Peter Norvig talks about the different kinds of errors that occur in experimental design and in the interpretation of the results. It’s fairly common for media coverage of experimental results to be presented as facts without any of the caveats or critical analysis. For example, publication bias appears when the process of publication of experimental results is itself biased. If only positive results are considered interesting but without seeing the negative results it’s possible for the result to occur but not in a statistically significant way. From the article:
Here is my amazing claim: under the strictest of controls, I have been able, using my sheer force of will, to influence an electronic coin flip (implemented by a random number generator) to come up heads 25 times in a row. The odds against getting 25 heads in a row are 33 million to 1. You might have any number of objections: Is the random number generator partial to heads? No. Is it partial to long runs? No. Am I lying? No. Am I really psychic? No. Is there a trick? Yes. The trick is that I repeated the experiment 100 million times, and only told you about my best result. There were about 50 million times when I got zero heads in a row. At times I did seem lucky/psychic: it only took me 2.3 million tries to get 24 heads in a row, when the odds say it should take 16 million on average. But in the end, I seemed unlucky: I only got 25 in a row, not the expected 26.

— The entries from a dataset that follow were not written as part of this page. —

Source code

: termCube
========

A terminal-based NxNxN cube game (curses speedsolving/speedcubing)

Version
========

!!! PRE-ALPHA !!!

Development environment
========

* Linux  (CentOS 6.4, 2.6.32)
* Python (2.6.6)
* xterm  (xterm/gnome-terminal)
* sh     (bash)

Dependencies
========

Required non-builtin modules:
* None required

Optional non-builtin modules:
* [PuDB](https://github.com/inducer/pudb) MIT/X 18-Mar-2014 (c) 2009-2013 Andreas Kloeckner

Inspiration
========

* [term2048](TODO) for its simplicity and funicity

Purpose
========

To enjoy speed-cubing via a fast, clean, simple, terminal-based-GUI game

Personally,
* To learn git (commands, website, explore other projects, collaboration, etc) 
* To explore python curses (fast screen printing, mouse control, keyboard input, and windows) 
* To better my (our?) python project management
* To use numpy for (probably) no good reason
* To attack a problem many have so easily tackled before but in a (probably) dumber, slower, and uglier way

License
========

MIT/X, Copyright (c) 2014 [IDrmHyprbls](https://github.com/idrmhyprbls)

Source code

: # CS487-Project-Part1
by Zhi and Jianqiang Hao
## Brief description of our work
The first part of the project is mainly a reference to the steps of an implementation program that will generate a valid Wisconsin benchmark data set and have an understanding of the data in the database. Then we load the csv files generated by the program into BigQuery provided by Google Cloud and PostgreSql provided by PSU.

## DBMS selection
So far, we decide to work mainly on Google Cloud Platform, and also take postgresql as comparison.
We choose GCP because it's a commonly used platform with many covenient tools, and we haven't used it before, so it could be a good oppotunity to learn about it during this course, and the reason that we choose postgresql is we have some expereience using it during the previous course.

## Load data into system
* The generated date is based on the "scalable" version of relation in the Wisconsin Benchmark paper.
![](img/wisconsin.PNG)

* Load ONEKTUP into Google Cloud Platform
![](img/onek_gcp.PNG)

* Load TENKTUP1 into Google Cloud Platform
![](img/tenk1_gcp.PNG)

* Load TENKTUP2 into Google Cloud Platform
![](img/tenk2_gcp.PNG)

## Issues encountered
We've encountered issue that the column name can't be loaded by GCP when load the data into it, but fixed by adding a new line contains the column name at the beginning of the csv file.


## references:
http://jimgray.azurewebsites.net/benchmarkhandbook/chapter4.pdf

Many experiments that claim to beat the odds do it using a version of my trick. And while my purpose was to intentionally deceive, others do it without any malicious intent. It happens at many levels: experimenters don’t complete an experiment if it seems to be going badly, or they fail to write it up for publication (the so-called “file drawer” effect, which has been investigated by many, including my former colleague Jeff Scargle in a very nice paper), or the journal rejects the paper. The whole system has a publication bias for positive results over negative results. So when a published paper proclaims “statistically, this could only happen by chance one in twenty times”, it is quite possible that similar experiments have been performed twenty times, but have not been published.